Arlo Ellison 11/30/12

Arlo Ellison was trained as a chemical engineer, and had a successful career in buying, shipping, and selling oil. He left that business in 2004 and in 2008 he bought a company in Waterbury, Ct. called Reliable Silver Corp. He started his talk by giving the state of, and brief history of, manufacturing in Ct. Today manufacturing in Ct. is still robust with over 5000 companies employing over 190,000 people who earn about 17% more then non-manufacturing blue collar workers. Manufacturers pay about $2 billion in taxes to the state.
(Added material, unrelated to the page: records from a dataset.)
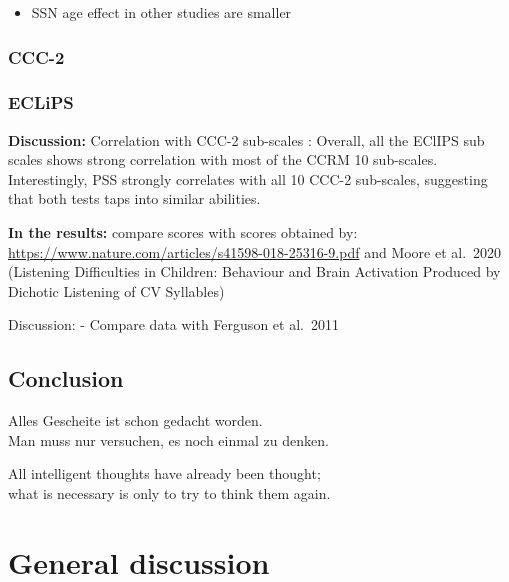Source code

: \documentclass[a4paper, twoside]{templates/ociamthesis}
\providecommand{\tightlist}{%
  \setlength{\itemsep}{0pt}\setlength{\parskip}{0pt}}
\begin{document}
\begin{itemize}
\tightlist
\item
  SSN age effect in other studies are smaller
\end{itemize}

\hypertarget{ccc-2-1}{%
\subsection{CCC-2}\label{ccc-2-1}}

\hypertarget{eclips-1}{%
\subsection{ECLiPS}\label{eclips-1}}

\textbf{Discussion:} Correlation with CCC-2 sub-scales \autocite{Barry2014}: Overall, all the EClIPS sub scales shows strong correlation with most of the CCRM 10 sub-scales. Interestingly, PSS strongly correlates with all 10 CCC-2 sub-scales, suggesting that both tests taps into similar abilities.

\textbf{In the results:} compare scores with scores obtained by: \url{https://www.nature.com/articles/s41598-018-25316-9.pdf} and Moore et al.~2020 (Listening Difficulties in Children: Behaviour and Brain Activation Produced by Dichotic Listening of CV Syllables)

Discussion: - Compare data with Ferguson et al.~2011

\hypertarget{conclusion-2}{%
\section{Conclusion}\label{conclusion-2}}

\clearpage

\begin{savequote}
Alles Gescheite ist schon gedacht worden.\\
Man muss nur versuchen, es noch einmal zu denken.

All intelligent thoughts have already been thought;\\
what is necessary is only to try to think them again.
\end{savequote}



\hypertarget{general-discussion}{%
\chapter*{General discussion}\label{general-discussion}}
\end{document}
Historically Ct. had a lot of advantages that made it suitable for manufacturing. These included a large protected coastline, lots of navigable rivers, extensive hardwood forests, and a large deposit of iron ore. This resulted in many businesses including mill works, tanneries, ship building, and metal working. Ct. made the best quality iron in the world and it was also the largest brass producer. Waterbury alone produced 80% of the brass used in the world. As time went on Ct. became a world leader in clock making, firearms, and in the development of mass production techniques and machine tools. The whole concept of interchangeable parts was developed in Ct. All this lasted for about 200 years, but by the end of the 1800s, most of the iron ore was gone, and the forests were depleted. By the mid 20th century, most of the rivers were polluted with dangerous toxins which led to the shutting down of major industries. The entire Naugatuck river valley still contains many contaminated sites.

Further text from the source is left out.